Grupa stwierdza, że kończą im się zapasy, więc uderzamy w trójkę z powrotem do wioski na zakupy. Tymczasem na niebo nadciągają chmury, ale nie wyglądają na deszczowe, więc zapowiedzi rychłego opadu nie sprawdziły się radiowcom.
Do jeziora wracamy inną trasą, zatem mam okazję przyjrzeć się budynkom przy głównej ulicy. Szczególnie dwa wydały się interesujące: dom z kolumnami przypominający dworek oraz szkoła, na której rogu umieszczono figury dwóch małych, gołych chłopców.



Na wieczorne ognisko będą dziś serwowane kartofelki z żaru. Krwawy od czasu do czasu rzuca wieściami pogodowymi - jutro ma zacząć lać o czternastej, bardzo mocno, i tak do wieczora. Potem, że właściwie już w nocy można spodziewać się opadów, lecz i ta prognoza się nie sprawdziła. W ogóle internet nie jest zbyt optymistyczny, jeśli chodzi o przyszłość, bo pierwszy dzień bez deszczu ma być dopiero... 2 czerwca, czyli za ponad tydzień.

Otaczający nas las nie śpi. Słychać zwierzątka, pohukuje sowa, ćwierkają ptaszki. W pewnym momencie gdzieś od strony drogi (oddalonej o niecały kilometr) zaczyna dobiegać ujadanie psa, wściekłe i groźne. Brzmi dość niepokojąco i trwa z dobre pół godziny. Odzywają się jelenie, momentami też przypominające psy. A następnie rozlega się huk, trąbienie syreny i po torach przetacza się lokomotywa wraz z dziesiątkami wagonów. Znowu się okazuje, że oficjalnie zamknięta linia kolejowa jest jak najbardziej czynna dla niektórych składów.

Poranek wstaje piękny, słoneczny i cichy. Nie licząc kolejnego tłukącego się pociągu.




Śniadanie w dymie.


Zbieramy się w południe, licząc, że zdążymy przed deszczem. Jak na razie niebo się zaciągnęło, lecz jeszcze nie pada... Krwawy włącza do ruchu swój wynalazek sprzed roku - plecak na kółkach, czyli wózek. Podobnie jak ostatnio pod Kryłowem okazał się on nie do końca sprawny, bo już po krótkiej chwili coś odpadło 😛.


Leśny przejazd przez otwartą zamkniętą linię. Znaków nie żałowali.
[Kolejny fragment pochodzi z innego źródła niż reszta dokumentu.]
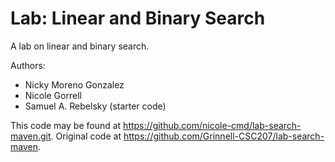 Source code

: # Lab: Linear and Binary Search

A lab on linear and binary search.

Authors:

* Nicky Moreno Gonzalez
* Nicole Gorrell
* Samuel A. Rebelsky (starter code)

This code may be found at <https://github.com/nicole-cmd/lab-search-maven.git>. Original code at <https://github.com/Grinnell-CSC207/lab-search-maven>.
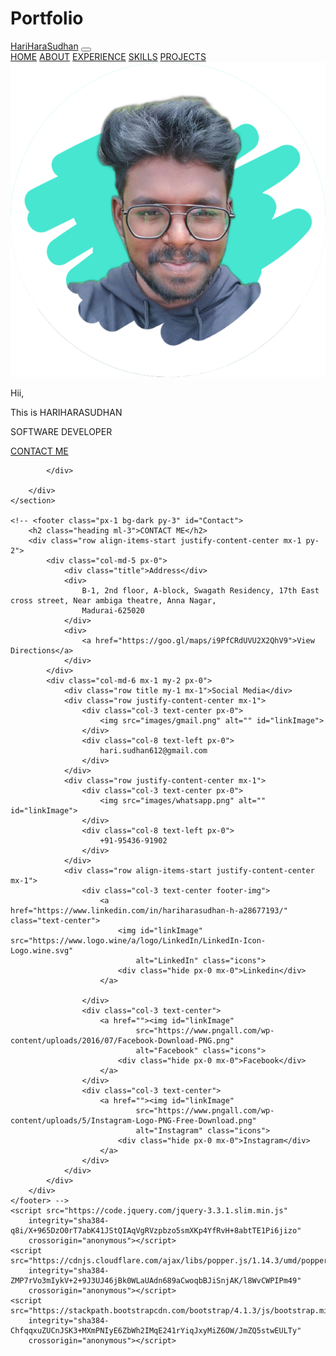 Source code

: # Portfolio
<!DOCTYPE html>
<html lang="en">

<head>
    <meta charset="UTF-8">
    <meta http-equiv="X-UA-Compatible" content="IE=edge">
    <meta name="viewport" content="width=device-width, initial-scale=1.0">
    <title>Portfolio | HariHaraSudhan H</title>
    <link rel="preconnect" href="https://fonts.googleapis.com">
    <link rel="preconnect" href="https://fonts.gstatic.com" crossorigin>
    <link href="https://fonts.googleapis.com/css2?family=Suez+One&display=swap" rel="stylesheet">
    <link href="https://fonts.googleapis.com/css2?family=Mitr:wght@300&display=swap" rel="stylesheet">
    <link href="https://fonts.googleapis.com/css2?family=Jua&display=swap" rel="stylesheet">
    <link href="https://fonts.googleapis.com/css2?family=Ubuntu:wght@300&display=swap" rel="stylesheet">
    <link href="https://fonts.googleapis.com/css2?family=Patrick+Hand&display=swap" rel="stylesheet">
    <link rel="stylesheet" href="https://stackpath.bootstrapcdn.com/bootstrap/4.1.3/css/bootstrap.min.css"
        integrity="sha384-MCw98/SFnGE8fJT3GXwEOngsV7Zt27NXFoaoApmYm81iuXoPkFOJwJ8ERdknLPMO" crossorigin="anonymous">
    <link href="https://fonts.googleapis.com/css2?family=Pacifico&display=swap" rel="stylesheet">
    <link rel="stylesheet" href="style.css">
</head>

<body>
    <nav class="navbar navbar-dark navbar-expand-lg fixed-top bg-dark " id="mainNavBar">
        <a href="" class="navbar-brand">HariHaraSudhan</a>
        <button class="navbar-toggler" data-toggle="collapse" data-target="#navLinks">
            <span class="navbar-toggler-icon"></span>
        </button>
        <div class="collapse navbar-collapse" id="navLinks">
            <div class="navbar-nav">
                <a href="Home.html" class="nav-item nav-link">HOME</a>
                <a href="about.html" class="nav-item nav-link">ABOUT</a>
                <a href="experience.html" class="nav-item nav-link">EXPERIENCE</a>
                <a href="skills.html" class="nav-item nav-link">SKILLS</a>
                <a href="projects.html" class="nav-item nav-link">PROJECTS</a>
                <!-- <a href="contact.html" class="nav-item nav-link">CONTACT</a> -->
            </div>
        </div>
    </nav>
    <section class="container-fluid float-top bg-gradient justify-content-center mx-0 py-5 px-0 my-5">
        <div class="row align-items-center justify-content-center mx-1">
            <!-- <div class="mx-0 my-0">
                <img src="images/3.png" alt="" class="">
            </div> -->
            <div class="col-7 col-md-6  text-center px-0 py-4">
                <img class="img-fluid rounded-circle shadow pro-pic" src="images/profile-pic.png" alt="">
            </div>
            <div class="col-7 col-md-6 px-0">
                <div class="justify-content-center">
                    <p class="text-center">Hii,</p>
                    <p class="text-center d-block">This is <span class="d-block"> HARIHARASUDHAN</span>
                    </p>
                    <div class="align-self-center role my-2 mx-md-5 mx-2 bg-dark  shadow-lg px-2 mx-4">
                        <p class="text-center my-2 mx-3"> SOFTWARE DEVELOPER</p>
                    </div>
                    <div class=" row contact text-center my-5 mx-1">
                        <a href="contact.html" class="rounded shadow px-2">CONTACT ME</a>
                    </div>
                </div>

            </div>

        </div>
    </section>
    
    <!-- <footer class="px-1 bg-dark py-3" id="Contact">
        <h2 class="heading ml-3">CONTACT ME</h2>
        <div class="row align-items-start justify-content-center mx-1 py-2">
            <div class="col-md-5 px-0">
                <div class="title">Address</div>
                <div>
                    B-1, 2nd floor, A-block, Swagath Residency, 17th East cross street, Near ambiga theatre, Anna Nagar,
                    Madurai-625020
                </div>
                <div>
                    <a href="https://goo.gl/maps/i9PfCRdUVU2X2QhV9">View Directions</a>
                </div>
            </div>
            <div class="col-md-6 mx-1 my-2 px-0">
                <div class="row title my-1 mx-1">Social Media</div>
                <div class="row justify-content-center mx-1">
                    <div class="col-3 text-center px-0">
                        <img src="images/gmail.png" alt="" id="linkImage">
                    </div>
                    <div class="col-8 text-left px-0">
                        hari.sudhan612@gmail.com
                    </div>
                </div>
                <div class="row justify-content-center mx-1">
                    <div class="col-3 text-center px-0">
                        <img src="images/whatsapp.png" alt="" id="linkImage">
                    </div>
                    <div class="col-8 text-left px-0">
                        +91-95436-91902
                    </div>
                </div>
                <div class="row align-items-start justify-content-center mx-1">
                    <div class="col-3 text-center footer-img">
                        <a href="https://www.linkedin.com/in/hariharasudhan-h-a28677193/" class="text-center">
                            <img id="linkImage" src="https://www.logo.wine/a/logo/LinkedIn/LinkedIn-Icon-Logo.wine.svg"
                                alt="LinkedIn" class="icons">
                            <div class="hide px-0 mx-0">Linkedin</div>
                        </a>

                    </div>
                    <div class="col-3 text-center">
                        <a href=""><img id="linkImage"
                                src="https://www.pngall.com/wp-content/uploads/2016/07/Facebook-Download-PNG.png"
                                alt="Facebook" class="icons">
                            <div class="hide px-0 mx-0">Facebook</div>
                        </a>
                    </div>
                    <div class="col-3 text-center">
                        <a href=""><img id="linkImage"
                                src="https://www.pngall.com/wp-content/uploads/5/Instagram-Logo-PNG-Free-Download.png"
                                alt="Instagram" class="icons">
                            <div class="hide px-0 mx-0">Instagram</div>
                        </a>
                    </div>
                </div>
            </div>
        </div>
    </footer> -->
    <script src="https://code.jquery.com/jquery-3.3.1.slim.min.js"
        integrity="sha384-q8i/X+965DzO0rT7abK41JStQIAqVgRVzpbzo5smXKp4YfRvH+8abtTE1Pi6jizo"
        crossorigin="anonymous"></script>
    <script src="https://cdnjs.cloudflare.com/ajax/libs/popper.js/1.14.3/umd/popper.min.js"
        integrity="sha384-ZMP7rVo3mIykV+2+9J3UJ46jBk0WLaUAdn689aCwoqbBJiSnjAK/l8WvCWPIPm49"
        crossorigin="anonymous"></script>
    <script src="https://stackpath.bootstrapcdn.com/bootstrap/4.1.3/js/bootstrap.min.js"
        integrity="sha384-ChfqqxuZUCnJSK3+MXmPNIyE6ZbWh2IMqE241rYiqJxyMiZ6OW/JmZQ5stwEULTy"
        crossorigin="anonymous"></script>
</body>

</html>
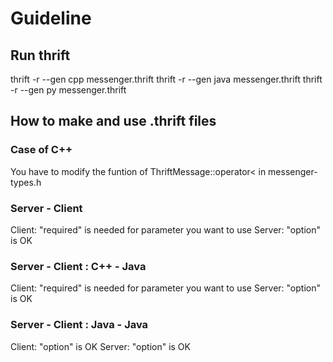 # Guideline

## Run thrift
thrift -r --gen cpp messenger.thrift
thrift -r --gen java messenger.thrift
thrift -r --gen py messenger.thrift

## How to make and use .thrift files
### Case of C++
You have to modify the funtion of ThriftMessage::operator< in messenger-types.h 
### Server - Client
Client: "required" is needed for parameter you want to use
Server: "option" is OK 
### Server - Client : C++ - Java
Client: "required" is needed for parameter you want to use
Server: "option" is OK 
### Server - Client : Java - Java
Client: "option" is OK
Server: "option" is OK

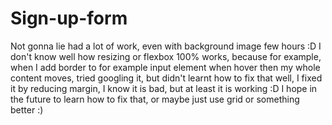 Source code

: # Sign-up-form
Not gonna lie had a lot of work, even with background image few hours :D
I don't know well how resizing or flexbox 100% works, because for example, when I add border to for example input element when hover then my whole content moves, tried googling it, but didn't learnt how to fix that well, I fixed it by reducing margin, I know it is bad, but at least it is working :D I hope in the future to learn how to fix that, or maybe just use grid or something better :)
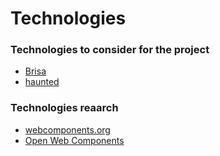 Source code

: # Technologies

### Technologies to consider for the project
- [Brisa](https://brisa.build/)
- [haunted](https://github.com/matthewp/haunted)

### Technologies reaarch
- [webcomponents.org](https://www.webcomponents.org/)
- [Open Web Components](https://open-wc.org/)
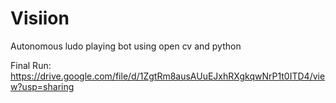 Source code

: # Visiion
Autonomous ludo playing bot using open cv and python


Final Run:
https://drive.google.com/file/d/1ZgtRm8ausAUuEJxhRXgkqwNrP1t0ITD4/view?usp=sharing
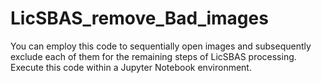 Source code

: # LicSBAS_remove_Bad_images


You can employ this code to sequentially open images and subsequently exclude each of them for the remaining steps of LicSBAS processing. Execute this code within a Jupyter Notebook environment.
Po raz trzeci (i bynajmniej nie ostatni) melduję się w Wydminach. Od razu kierujemy się do "baru restauracyjnego", gdzie większość postanawia się najeść i napić. Następuje burza mózgów: co robimy dalej? Plan był taki, że chcemy obejrzeć pas schronów znajdujących się około dziesięciu kilometrów na zachód od nas i, być może, tam nocować. Pytanie brzmi: jak się tam dostać? Ja proponuję stopa, ale na tym wyjeździe panuje jakaś wielka niechęć do tego rodzaju podróżowania i reszta mówi o dojściu tam z buta. Tyle, że po drodze nie ma za bardzo nic ciekawego... Druga kwestia jest taka: co się stanie, gdy zacznie padać, tak jak zapowiadano? A meteorolodzy wieszczyli potężną ulewę, która przemoczy nas w kilka minut! 
Zdążyłem skoczyć do sklepu po zakupy i sprawa rozwiązała się częściowo sama: niebo się rozwarło i runęło w dół. Ściana wody!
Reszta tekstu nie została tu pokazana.